> What you have to do
Isolate every line in the data with the string "linux" and copy it.

> Provided data
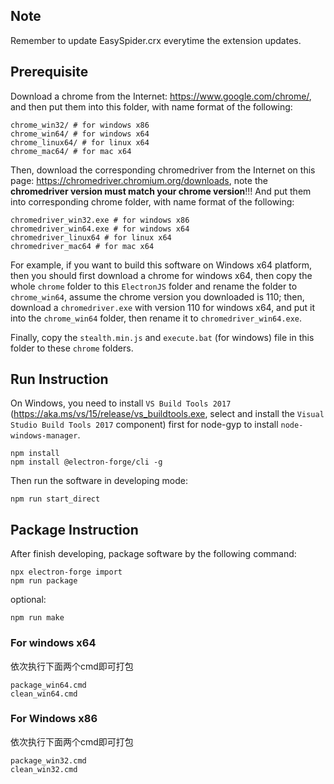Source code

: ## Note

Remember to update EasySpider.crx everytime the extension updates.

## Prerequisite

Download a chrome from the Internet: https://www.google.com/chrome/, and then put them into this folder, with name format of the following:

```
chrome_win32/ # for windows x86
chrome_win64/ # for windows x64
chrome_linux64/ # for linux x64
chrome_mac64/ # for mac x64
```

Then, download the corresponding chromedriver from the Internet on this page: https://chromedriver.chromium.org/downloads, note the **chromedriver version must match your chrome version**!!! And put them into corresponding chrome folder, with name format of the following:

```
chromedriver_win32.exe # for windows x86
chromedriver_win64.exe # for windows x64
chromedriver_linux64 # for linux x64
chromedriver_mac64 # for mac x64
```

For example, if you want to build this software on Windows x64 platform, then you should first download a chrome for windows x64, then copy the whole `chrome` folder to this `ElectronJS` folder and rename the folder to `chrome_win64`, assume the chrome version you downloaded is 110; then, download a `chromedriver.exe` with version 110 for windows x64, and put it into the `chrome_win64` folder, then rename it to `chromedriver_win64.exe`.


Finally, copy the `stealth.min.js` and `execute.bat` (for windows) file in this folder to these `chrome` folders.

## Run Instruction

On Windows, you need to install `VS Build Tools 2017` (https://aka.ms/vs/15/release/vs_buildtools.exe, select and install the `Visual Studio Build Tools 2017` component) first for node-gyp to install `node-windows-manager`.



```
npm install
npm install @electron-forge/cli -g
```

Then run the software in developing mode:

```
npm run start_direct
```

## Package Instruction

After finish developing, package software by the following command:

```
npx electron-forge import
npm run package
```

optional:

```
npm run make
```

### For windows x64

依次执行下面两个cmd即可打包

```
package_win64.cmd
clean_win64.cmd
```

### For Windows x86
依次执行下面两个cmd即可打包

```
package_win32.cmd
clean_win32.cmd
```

> Exercise result
chrome_linux64/ # for linux x64
chromedriver_linux64 # for linux x64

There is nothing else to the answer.